Search the entries below for "supports", and copy each line where it appears.
----- Records to use
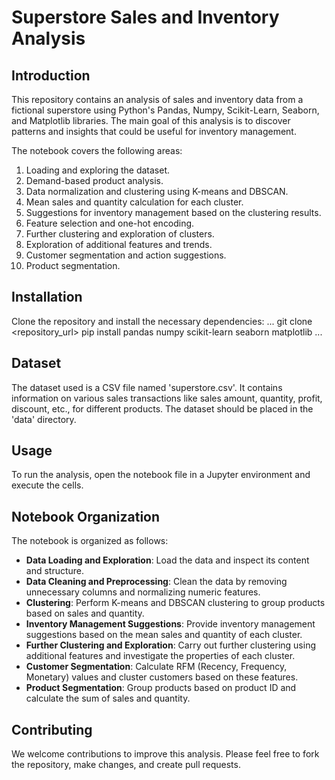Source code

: # Superstore Sales and Inventory Analysis

## Introduction
This repository contains an analysis of sales and inventory data from a fictional superstore using Python's Pandas, Numpy, Scikit-Learn, Seaborn, and Matplotlib libraries. The main goal of this analysis is to discover patterns and insights that could be useful for inventory management.

The notebook covers the following areas:
1. Loading and exploring the dataset.
2. Demand-based product analysis.
3. Data normalization and clustering using K-means and DBSCAN.
4. Mean sales and quantity calculation for each cluster.
5. Suggestions for inventory management based on the clustering results.
6. Feature selection and one-hot encoding.
7. Further clustering and exploration of clusters.
8. Exploration of additional features and trends.
9. Customer segmentation and action suggestions.
10. Product segmentation.

## Installation

Clone the repository and install the necessary dependencies:
...
git clone <repository_url>
pip install pandas numpy scikit-learn seaborn matplotlib
...

## Dataset

The dataset used is a CSV file named 'superstore.csv'. It contains information on various sales transactions like sales amount, quantity, profit, discount, etc., for different products. The dataset should be placed in the 'data' directory.

## Usage

To run the analysis, open the notebook file in a Jupyter environment and execute the cells.

## Notebook Organization

The notebook is organized as follows:
* **Data Loading and Exploration**: Load the data and inspect its content and structure.
* **Data Cleaning and Preprocessing**: Clean the data by removing unnecessary columns and normalizing numeric features.
* **Clustering**: Perform K-means and DBSCAN clustering to group products based on sales and quantity.
* **Inventory Management Suggestions**: Provide inventory management suggestions based on the mean sales and quantity of each cluster.
* **Further Clustering and Exploration**: Carry out further clustering using additional features and investigate the properties of each cluster.
* **Customer Segmentation**: Calculate RFM (Recency, Frequency, Monetary) values and cluster customers based on these features.
* **Product Segmentation**: Group products based on product ID and calculate the sum of sales and quantity.

## Contributing

We welcome contributions to improve this analysis. Please feel free to fork the repository, make changes, and create pull requests.


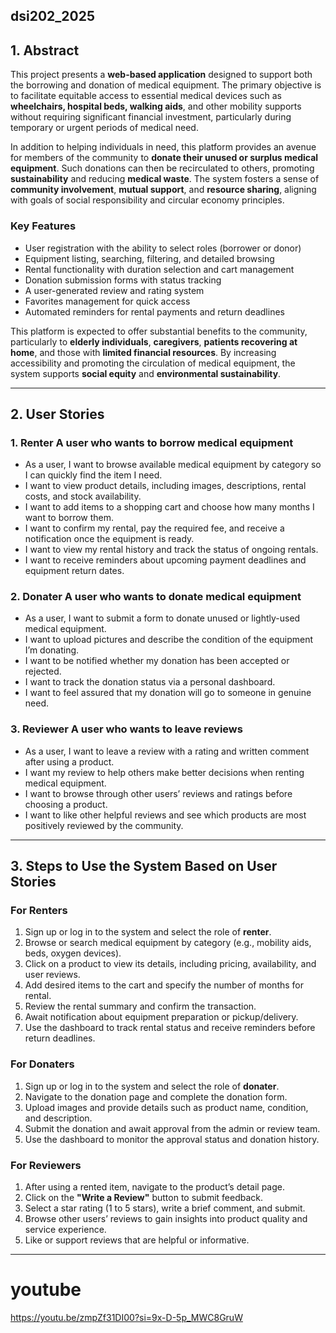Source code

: ## dsi202_2025



## 1. Abstract

This project presents a **web-based application** designed to support both the borrowing and donation of medical equipment. The primary objective is to facilitate equitable access to essential medical devices such as **wheelchairs, hospital beds, walking aids**, and other mobility supports without requiring significant financial investment, particularly during temporary or urgent periods of medical need.

In addition to helping individuals in need, this platform provides an avenue for members of the community to **donate their unused or surplus medical equipment**. Such donations can then be recirculated to others, promoting **sustainability** and reducing **medical waste**. The system fosters a sense of **community involvement**, **mutual support**, and **resource sharing**, aligning with goals of social responsibility and circular economy principles.

### Key Features
- User registration with the ability to select roles (borrower or donor)
- Equipment listing, searching, filtering, and detailed browsing
- Rental functionality with duration selection and cart management
- Donation submission forms with status tracking
- A user-generated review and rating system
- Favorites management for quick access
- Automated reminders for rental payments and return deadlines

This platform is expected to offer substantial benefits to the community, particularly to **elderly individuals**, **caregivers**, **patients recovering at home**, and those with **limited financial resources**. By increasing accessibility and promoting the circulation of medical equipment, the system supports **social equity** and **environmental sustainability**.

---

## 2. User Stories

### 1. Renter  A user who wants to borrow medical equipment
- As a user, I want to browse available medical equipment by category so I can quickly find the item I need.
- I want to view product details, including images, descriptions, rental costs, and stock availability.
- I want to add items to a shopping cart and choose how many months I want to borrow them.
- I want to confirm my rental, pay the required fee, and receive a notification once the equipment is ready.
- I want to view my rental history and track the status of ongoing rentals.
- I want to receive reminders about upcoming payment deadlines and equipment return dates.

### 2. Donater  A user who wants to donate medical equipment
- As a user, I want to submit a form to donate unused or lightly-used medical equipment.
- I want to upload pictures and describe the condition of the equipment I’m donating.
- I want to be notified whether my donation has been accepted or rejected.
- I want to track the donation status via a personal dashboard.
- I want to feel assured that my donation will go to someone in genuine need.

### 3. Reviewer  A user who wants to leave reviews
- As a user, I want to leave a review with a rating and written comment after using a product.
- I want my review to help others make better decisions when renting medical equipment.
- I want to browse through other users’ reviews and ratings before choosing a product.
- I want to like other helpful reviews and see which products are most positively reviewed by the community.

---

## 3. Steps to Use the System Based on User Stories

### For Renters
1. Sign up or log in to the system and select the role of **renter**.
2. Browse or search medical equipment by category (e.g., mobility aids, beds, oxygen devices).
3. Click on a product to view its details, including pricing, availability, and user reviews.
4. Add desired items to the cart and specify the number of months for rental.
5. Review the rental summary and confirm the transaction.
6. Await notification about equipment preparation or pickup/delivery.
7. Use the dashboard to track rental status and receive reminders before return deadlines.

### For Donaters
1. Sign up or log in to the system and select the role of **donater**.
2. Navigate to the donation page and complete the donation form.
3. Upload images and provide details such as product name, condition, and description.
4. Submit the donation and await approval from the admin or review team.
5. Use the dashboard to monitor the approval status and donation history.

### For Reviewers
1. After using a rented item, navigate to the product’s detail page.
2. Click on the **"Write a Review"** button to submit feedback.
3. Select a star rating (1 to 5 stars), write a brief comment, and submit.
4. Browse other users’ reviews to gain insights into product quality and service experience.
5. Like or support reviews that are helpful or informative.

---

# youtube
https://youtu.be/zmpZf31DI00?si=9x-D-5p_MWC8GruW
----------
_Task output_
This project presents a **web-based application** designed to support both the borrowing and donation of medical equipment. The primary objective is to facilitate equitable access to essential medical devices such as **wheelchairs, hospital beds, walking aids**, and other mobility supports without requiring significant financial investment, particularly during temporary or urgent periods of medical need.
This platform is expected to offer substantial benefits to the community, particularly to **elderly individuals**, **caregivers**, **patients recovering at home**, and those with **limited financial resources**. By increasing accessibility and promoting the circulation of medical equipment, the system supports **social equity** and **environmental sustainability**.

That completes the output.